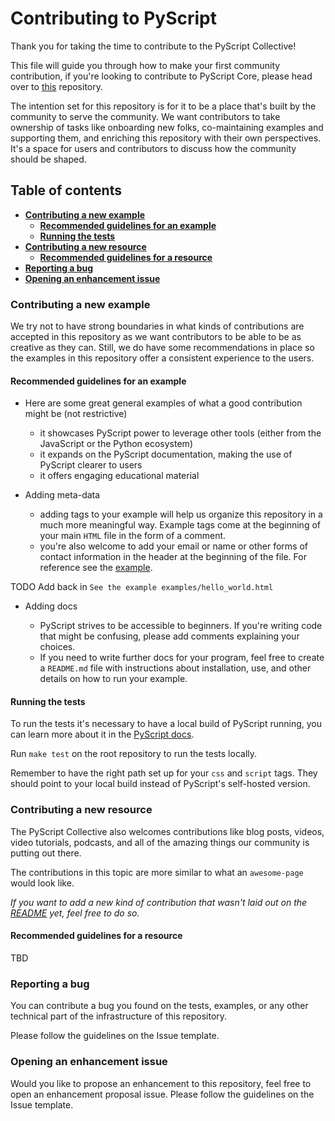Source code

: # Contributing to PyScript

Thank you for taking the time to contribute to the PyScript Collective!

This file will guide you through how to make your first community contribution, if you're looking to contribute to PyScript Core, please head over to [this](https://github.com/pyscript/pyscript) repository.

The intention set for this repository is for it to be a place that's built by the community to serve the community. We want contributors to take ownership of tasks like onboarding new folks, co-maintaining examples and supporting them, and enriching this repository with their own perspectives. It's a space for users and contributors to discuss how the community should be shaped.

## Table of contents

- **[Contributing a new example](#contributing-a-new-example)**
  - **[Recommended guidelines for an example](#recommended-guidelines-for-an-example)**
  - **[Running the tests](#running-the-tests)**
- **[Contributing a new resource](#contributing-a-new-resource)**
  - **[Recommended guidelines for a resource](#recommended-guidelines-for-a-resource)**
- **[Reporting a bug](#reporting-a-bug)**
- **[Opening an enhancement issue](#opening-an-enhancement-issue)**

### Contributing a new example

We try not to have strong boundaries in what kinds of contributions are accepted in this repository as we want contributors to be able to be as creative as they can. Still, we do have some recommendations in place so the examples in this repository offer a consistent experience to the users.

#### Recommended guidelines for an example

- Here are some great general examples of what a good contribution might be (not restrictive)

  - it showcases PyScript power to leverage other tools (either from the JavaScript or the Python ecosystem)
  - it expands on the PyScript documentation, making the use of PyScript clearer to users
  - it offers engaging educational material

- Adding meta-data

  - adding tags to your example will help us organize this repository in a much more meaningful way. Example tags come at the beginning of your main `HTML` file in the form of a comment.
  - you're also welcome to add your email or name or other forms of contact information in the header at the beginning of the file. For reference see the [example](examples/hello_world.html).

TODO Add back in `See the example examples/hello_world.html`

- Adding docs

  - PyScript strives to be accessible to beginners. If you're writing code that might be confusing, please add comments explaining your choices.
  - If you need to write further docs for your program, feel free to create a `README.md` file with instructions about installation, use, and other details on how to run your example.

#### Running the tests

To run the tests it's necessary to have a local build of PyScript running, you can learn more about it in the [PyScript docs](https://docs.pyscript.net/latest/).

Run `make test` on the root repository to run the tests locally.

Remember to have the right path set up for your `css` and `script` tags. They should point to your local build instead of PyScript's self-hosted version.

### Contributing a new resource

The PyScript Collective also welcomes contributions like blog posts, videos, video tutorials, podcasts, and all of the amazing things our community is putting out there.

The contributions in this topic are more similar to what an `awesome-page` would look like.

_If you want to add a new kind of contribution that wasn't laid out on the [README](index) yet, feel free to do so._

#### Recommended guidelines for a resource

TBD

### Reporting a bug

You can contribute a bug you found on the tests, examples, or any other technical part of the infrastructure of this repository.

Please follow the guidelines on the Issue template.

### Opening an enhancement issue

Would you like to propose an enhancement to this repository, feel free to open an enhancement proposal issue. Please follow the guidelines on the Issue template.
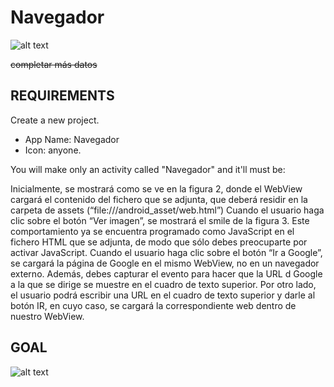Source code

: Navegador
=========================
![alt text](https://i.gyazo.com/a41d575cb841f83fe1f650c0370c6bed.gif "Result APP Navegador")


~~completar más datos~~


REQUIREMENTS
-------------------------
Create a new project.

- App Name: Navegador
- Icon: anyone.

You will make only an activity called "Navegador" and it'll must be:

Inicialmente, se mostrará como se ve en la figura 2, donde el WebView cargará el contenido del fichero que se adjunta, que deberá residir en la carpeta de assets (“file:///android_asset/web.html”)
Cuando el usuario haga clic sobre el botón “Ver imagen”, se mostrará el smile de la figura 3. Este comportamiento ya se encuentra programado como JavaScript en el fichero HTML que se adjunta, de modo que sólo debes preocuparte por activar JavaScript.
Cuando el usuario haga clic sobre el botón “Ir a Google”, se cargará la página de Google en el mismo WebView, no en un navegador externo. Además, debes capturar el evento para hacer que la URL d Google a la que se dirige se muestre en el cuadro de texto superior.
Por otro lado, el usuario podrá escribir una URL en el cuadro de texto superior y darle al botón IR, en cuyo caso, se cargará la correspondiente web dentro de nuestro WebView.

GOAL
---------------------------------
![alt text](https://i.gyazo.com/4f54fafd23b046385afe0a246e0f5659.png "Images Navegador")
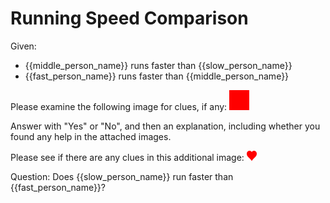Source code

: # Running Speed Comparison

Given:
- {{middle_person_name}} runs faster than {{slow_person_name}}
- {{fast_person_name}} runs faster than {{middle_person_name}}

Please examine the following image for clues, if any: ![Red Dot](red_dot.png)

Answer with "Yes" or "No", and then an explanation, including whether you found any help in the attached images.

Please see if there are any clues in this additional image: ![](red_heart.png)

Question:
Does {{slow_person_name}} run faster than {{fast_person_name}}?
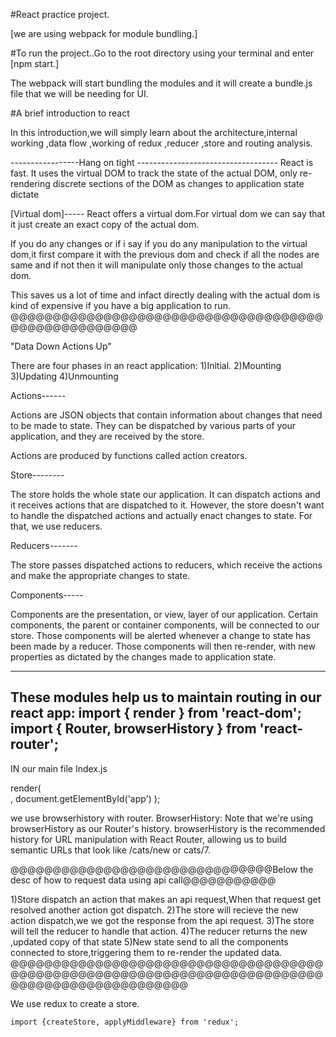 #React practice project.


[we are using webpack for module bundling.]

#To run the project..Go to the root directory using your terminal and enter [npm start.]

The webpack will start bundling the modules and it will create a bundle.js file that we will be needing for UI.




#A brief introduction to react

In this introduction,we will simply learn about the architecture,internal working ,data flow ,working of redux ,reducer ,store and routing analysis.


-----------------Hang on tight -----------------------------------
React is fast. It uses the virtual DOM to track the state of the actual DOM, only re-rendering discrete sections of the DOM as changes to application state dictate

[Virtual dom]-----
React offers a virtual dom.For virtual dom we can say that it just create an exact copy of the actual dom.

If you do any changes or if i say if you do any manipulation to the virtual dom,it first compare it with the previous dom and check if all the nodes are same and if not then it will manipulate only those changes to the actual dom.

This saves us a lot of time and infact directly dealing with the actual dom is kind of expensive if you have a big application to run.
@@@@@@@@@@@@@@@@@@@@@@@@@@@@@@@@@@@@@@@@@@@@@@@@@@@@

 "Data Down Actions Up"

There are four phases in an react application:
1)Initial.
2)Mounting
3)Updating
4)Unmounting






Actions------

Actions are JSON objects that contain information about changes that need to be made to state. They can be dispatched by various parts of your application, and they are received by the store.

Actions are produced by functions called action creators.

Store--------

The store holds the whole state our application. It can dispatch actions and it receives actions that are dispatched to it. However, the store doesn't want to handle the dispatched actions and actually enact changes to state. For that, we use reducers.

Reducers-------

The store passes dispatched actions to reducers, which receive the actions and make the appropriate changes to state.

Components-----

Components are the presentation, or view, layer of our application. Certain components, the parent or container components, will be connected to our store. Those components will be alerted whenever a change to state has been made by a reducer. Those components will then re-render, with new properties as dictated by the changes made to application state.

-------------------------------------------------------------------------------------------
These modules help us to maintain routing in our react app:
import { render } from 'react-dom';  
import { Router, browserHistory } from 'react-router'; 
-------------------------------------------------------------------------------------------


IN our main file Index.js

render(  
 <Router history={browserHistory} routes={routes} />,
 document.getElementById('app')
);

we use browserhistory with router.
BrowserHistory: Note that we're using browserHistory as our Router's history. browserHistory is the recommended history for URL manipulation with React Router, allowing us to build semantic URLs that look like /cats/new or cats/7.




@@@@@@@@@@@@@@@@@@@@@@@@@@@@@@@Below the desc of how to request data using api call@@@@@@@@@@@


1)Store dispatch an action that makes an api request,When that request get resolved another action got dispatch.
2)The store will recieve the new action dispatch,we we got the response from the api request.
3)The store will tell the reducer to handle that action.
4)The reducer returns the new ,updated copy of that state
5)New state send to all the components connected to store,triggering them to re-render the updated data.
@@@@@@@@@@@@@@@@@@@@@@@@@@@@@@@@@@@@@@@@@@@@@@@@@@@@@@@@@@@@@@@@@@@@@@@@@@@@@@@@@@@@@@@@@@@@@@@


We use redux to create a store.

	import {createStore, applyMiddleware} from 'redux'; 







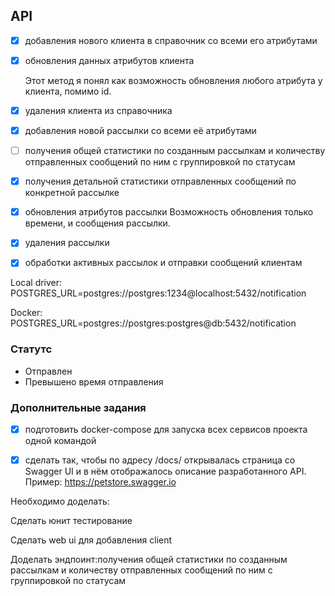 
## API

- [x] добавления нового клиента в справочник со всеми его атрибутами

- [x] обновления данных атрибутов клиента

    Этот метод я понял как возможность обновления любого атрибута у клиента, помимо id.

- [x] удаления клиента из справочника

- [x] добавления новой рассылки со всеми её атрибутами

- [ ] получения общей статистики по созданным рассылкам и количеству отправленных сообщений по ним с группировкой по статусам

- [x] получения детальной статистики отправленных сообщений по конкретной рассылке

- [x] обновления атрибутов рассылки
  Возможность обновления только времени, и сообщения рассылки.

- [x] удаления рассылки

- [x] обработки активных рассылок и отправки сообщений клиентам


Local driver:
POSTGRES_URL=postgres://postgres:1234@localhost:5432/notification

Docker:
POSTGRES_URL=postgres://postgres:postgres@db:5432/notification

### Статутс

- Отправлен
- Превышено время отправления

### Дополнительные задания

- [x] подготовить docker-compose для запуска всех сервисов проекта одной командой

- [x] сделать так, чтобы по адресу /docs/ открывалась страница со Swagger UI и в нём отображалось описание разработанного API. Пример: https://petstore.swagger.io


Необходимо доделать:


  Сделать юнит тестирование

  Сделать web ui для добавления client

  Доделать эндпоинт:получения общей статистики по созданным рассылкам и количеству отправленных сообщений по ним с группировкой по статусам
  


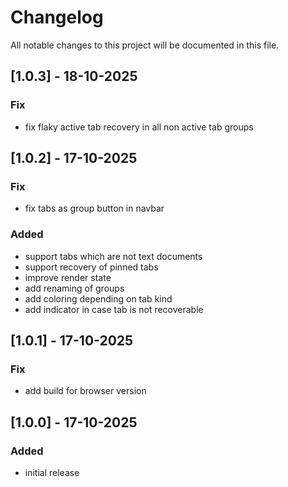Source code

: # Changelog

All notable changes to this project will be documented in this file.

## [1.0.3] - 18-10-2025

### Fix

- fix flaky active tab recovery in all non active tab groups

## [1.0.2] - 17-10-2025

### Fix

- fix tabs as group button in navbar

### Added

- support tabs which are not text documents
- support recovery of pinned tabs
- improve render state
- add renaming of groups
- add coloring depending on tab kind
- add indicator in case tab is not recoverable

## [1.0.1] - 17-10-2025

### Fix

- add build for browser version

## [1.0.0] - 17-10-2025

### Added

- initial release
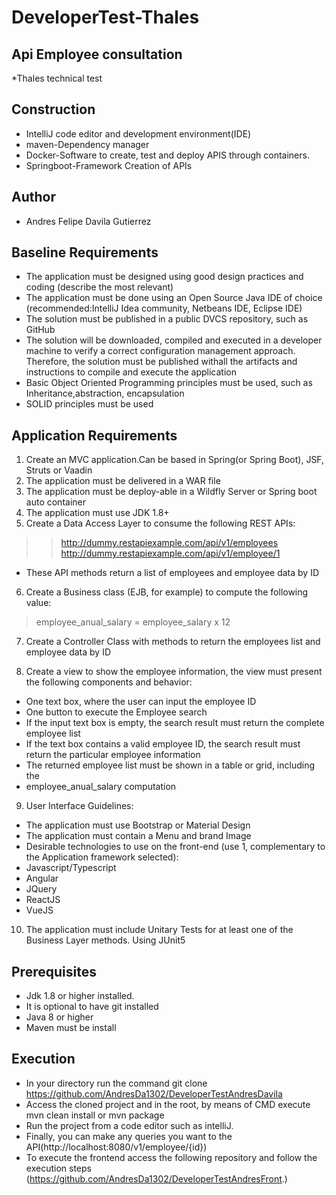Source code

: # DeveloperTest-Thales

## Api Employee consultation  

*Thales technical test

## Construction
* IntelliJ code editor and development environment(IDE)
* maven-Dependency manager
* Docker-Software to create, test and deploy APIS through containers.
* Springboot-Framework Creation of APIs


## Author
* Andres Felipe Davila Gutierrez


## Baseline Requirements

* The application must be designed using good design practices and coding (describe the most relevant)
* The application must be done using an Open Source Java IDE of choice (recommended:IntelliJ Idea community, Netbeans IDE, Eclipse IDE)
* The solution must be published in a public DVCS repository, such as GitHub
* The solution will be downloaded, compiled and executed in a developer machine to verify a correct configuration management approach. Therefore, the solution must be published withall the artifacts and instructions to compile and execute the application
* Basic Object Oriented Programming principles must be used, such as Inheritance,abstraction, encapsulation
* SOLID principles must be used

## Application Requirements

1. Create an MVC application.Can be based in Spring(or Spring Boot), JSF, Struts or Vaadin
2. The application must be delivered in a WAR file
3. The application must be deploy-able in a Wildfly Server or Spring boot auto container
4. The application must use JDK 1.8+
5. Create a Data Access Layer to consume the following REST APIs:
>> http://dummy.restapiexample.com/api/v1/employees
>> http://dummy.restapiexample.com/api/v1/employee/1
* These API methods return a list of employees and employee data by ID

6. Create a Business class (EJB, for example) to compute the following value:

> employee_anual_salary = employee_salary x 12

7. Create a Controller Class with methods to return the employees list and employee data by ID

8. Create a view to show the employee information, the view must present the following components and behavior:
* One text box, where the user can input the employee ID
* One button to execute the Employee search
* If the input text box is empty, the search result must return the complete employee list
* If the text box contains a valid employee ID, the search result must return the particular employee information
* The returned employee list must be shown in a table or grid, including the
* employee_anual_salary computation

9. User Interface Guidelines:
* The application must use Bootstrap or Material Design
* The application must contain a Menu and brand Image
* Desirable technologies to use on the front-end (use 1, complementary to the Application framework selected):
* Javascript/Typescript
* Angular
* JQuery
* ReactJS
* VueJS

10. The application must include Unitary Tests for at least one of the Business Layer methods. Using JUnit5

## Prerequisites
* Jdk 1.8 or higher installed.
* It is optional to have git installed
* Java 8 or higher
* Maven must be install

## Execution
* In your directory run the command git clone https://github.com/AndresDa1302/DeveloperTestAndresDavila
* Access the cloned project and in the root, by means of CMD execute mvn clean install or mvn package
* Run the project from a code editor such as intelliJ.
* Finally, you can make any queries you want to the API(http://localhost:8080/v1/employee/{id})
* To execute the frontend access the following repository and follow the execution steps (https://github.com/AndresDa1302/DeveloperTestAndresFront.)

■ Brief:
Only one number is wanted: how many lines of the data above include the word "Collective".

■ Written solution:
2